## TASK DETAILS
Could you copy each line of the listing below that has the word "packages"?

## EXERCISE MATERIALS
**********

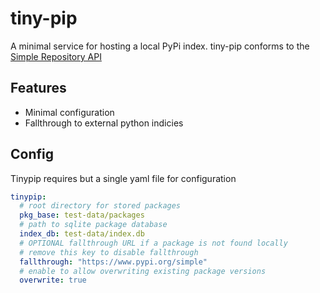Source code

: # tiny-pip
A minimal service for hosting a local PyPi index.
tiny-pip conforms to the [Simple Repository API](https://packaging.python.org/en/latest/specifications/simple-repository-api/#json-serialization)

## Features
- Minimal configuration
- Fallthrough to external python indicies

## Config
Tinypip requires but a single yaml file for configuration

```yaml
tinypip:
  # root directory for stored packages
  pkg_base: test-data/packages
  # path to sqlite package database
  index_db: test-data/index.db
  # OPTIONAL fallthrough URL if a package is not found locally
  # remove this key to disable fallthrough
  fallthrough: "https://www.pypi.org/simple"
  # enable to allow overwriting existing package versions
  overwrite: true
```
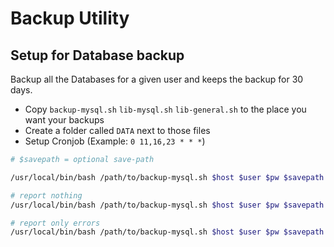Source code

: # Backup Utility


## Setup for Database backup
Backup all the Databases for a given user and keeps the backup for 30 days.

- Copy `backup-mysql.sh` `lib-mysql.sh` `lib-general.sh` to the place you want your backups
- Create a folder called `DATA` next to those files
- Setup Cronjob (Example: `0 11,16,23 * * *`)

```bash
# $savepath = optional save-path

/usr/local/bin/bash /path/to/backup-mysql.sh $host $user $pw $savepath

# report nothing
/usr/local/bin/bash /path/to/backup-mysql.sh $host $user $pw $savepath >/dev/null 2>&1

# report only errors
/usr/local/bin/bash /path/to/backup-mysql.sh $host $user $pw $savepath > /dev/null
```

**********

## OUTPUT
  # root directory for stored packages
  pkg_base: test-data/packages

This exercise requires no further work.